We left at 8:00 when the store closed and then I sat in my car for a few minutes, checking my email on my phone while trying to talk myself out of a trip to the ice cream shop. My phone rang: “Hello, this is El Cerrito Natural and you left your little notebook in your shopping cart.”
Thank goodness I always put a note on the first page of every journal: “IF LOST PLEASE CALL…” with my phone number. I said I was still in the parking lot and ran back to the front door and gratefully took it home.
This was another drawing while tired. I tried taking a walk to Peet’s coffee to wake myself up. Since caffeine is no longer an option, the walking and an iced decaf had to do the trick. It didn’t. I was just more tired when I got home but at least I got to sketch a bit (and didn’t lose my sketchbook this time).

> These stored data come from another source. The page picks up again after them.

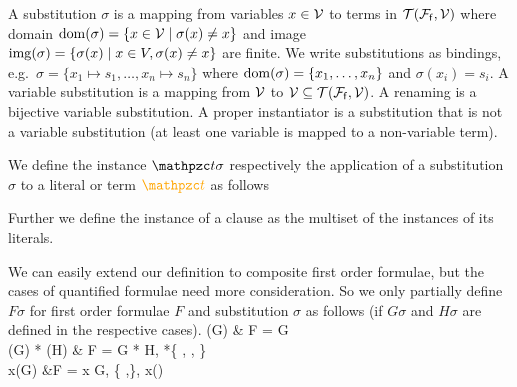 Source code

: 


\begin{definition}\label{def:substitution}
	A {\myem substitution} $\sigma$ is a mapping from variables $x\in\mathcal{V}$ to terms in ${\mathcal{T}(\mathcal{F}_{\mathsf{f}},\mathcal{V})}$
	where {\myem domain }$\operatorname{dom}(\sigma) = \{ x\in\mathcal{V}\mid\sigma(x) \neq x \}$
	and image $\operatorname{img}(\sigma) =\{ \sigma(x) \mid x\in V, \sigma(x)\neq x \}$ are finite.
	We write substitutions as bindings, e.g.~$\sigma=\{ x_1\mapsto s_1,\ldots,x_n\mapsto s_n \}$
	where $\operatorname{dom}(\sigma)=\{ x_1,\ldots,x_n \}$ and $\sigma(x_i)=s_i$.
	A {\myem variable substitution} is a mapping from $\mathcal{V}$ to $\mathcal{V}\subseteq{\mathcal{T}(\mathcal{F}_{\mathsf{f}},\mathcal{V})}$.
	A {\myem renaming} is a bijective variable substitution.
	A {\myem proper instantiator} is a substitution that is not a variable substitution
	(at least one variable is mapped to a non-variable term).
\end{definition}
\begin{definition}
	We define the instance $\mct\sigma$
	respectively the application of a substitution $\sigma$ to a literal or term $\foxt$ as follows

\noindent Further we define the instance of a clause as the multiset of the instances of its literals.
\end{definition}

\begin{definition}
	We can easily extend our definition to composite first order formulae,
	but the cases of quantified formulae need more consideration.
	So we only partially define $F\sigma$ for first order formulae $F$ and substitution $\sigma$ as follows (if $G\sigma$ and $H\sigma$ are defined in the respective cases).
{
		\lnot(G\sigma) & F = \lnot G
		\\
		(G\sigma) * (H\sigma) & F = G * H, *\in \{ \land, \lor, \limp \}\\
		\quantify x(G\sigma) &F = \quantify x G,
		\quantify\in\{ \forall,\exists \},
		x\not\in\domain(\sigma)
	}
\end{definition}

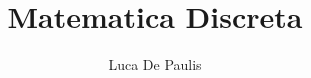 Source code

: \documentclass[italian,oneside,headinclude,10pt]{scrbook}
\begin{document}
\author{Luca De Paulis}
\title{Matematica Discreta}
\maketitle

\tableofcontents













% 
% 
\end{document}
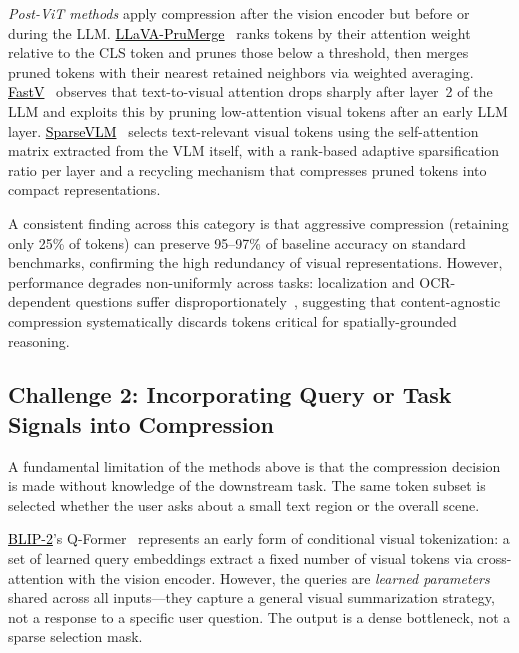 \documentclass[11pt,twocolumn]{article}
\newcommand{\paperhref}[2]{\href{#1}{\textcolor{black}{#2}}}
\begin{document}
\emph{Post-ViT methods} apply compression after the vision encoder but before or during the LLM. \paperhref{https://arxiv.org/abs/2403.15388}{LLaVA-PruMerge}~\cite{shang2024llava} ranks tokens by their attention weight relative to the CLS token and prunes those below a threshold, then merges pruned tokens with their nearest retained neighbors via weighted averaging. \paperhref{https://arxiv.org/abs/2410.04417}{FastV}~\cite{chen2024fastv} observes that text-to-visual attention drops sharply after layer~2 of the LLM and exploits this by pruning low-attention visual tokens after an early LLM layer. \paperhref{https://arxiv.org/abs/2504.00654}{SparseVLM}~\cite{zhang2025sparsevlm} selects text-relevant visual tokens using the self-attention matrix extracted from the VLM itself, with a rank-based adaptive sparsification ratio per layer and a recycling mechanism that compresses pruned tokens into compact representations.

A consistent finding across this category is that aggressive compression (retaining only 25\% of tokens) can preserve 95--97\% of baseline accuracy on standard benchmarks, confirming the high redundancy of visual representations. However, performance degrades non-uniformly across tasks: localization and OCR-dependent questions suffer disproportionately~\cite{chen2024fastv}, suggesting that content-agnostic compression systematically discards tokens critical for spatially-grounded reasoning.

\subsection{Challenge 2: Incorporating Query or Task Signals into Compression}

A fundamental limitation of the methods above is that the compression decision is made without knowledge of the downstream task. The same token subset is selected whether the user asks about a small text region or the overall scene.

\paperhref{https://arxiv.org/abs/2301.12597}{BLIP-2}'s Q-Former~\cite{li2023blip2} represents an early form of conditional visual tokenization: a set of learned query embeddings extract a fixed number of visual tokens via cross-attention with the vision encoder. However, the queries are \emph{learned parameters} shared across all inputs---they capture a general visual summarization strategy, not a response to a specific user question. The output is a dense bottleneck, not a sparse selection mask.
\end{document}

I watched the blind woman at the next table (in the sketch above) make a phone call by listening carefully to the tone as she pushed each number. Her friend arrived shortly afterwards, also blind, walking a large black poodle.
Two things I wondered:
If you’re meeting someone and you can’t see them, how do you know they’re there or arriving without calling out “Susie are you here…” or phoning?
Why don’t you ever see standard poodles as guide dogs? I live near a center for the blind and also often see people training guide dogs on our subway system. They’re never poodles. Though they do always wear very cute booties–I wonder why?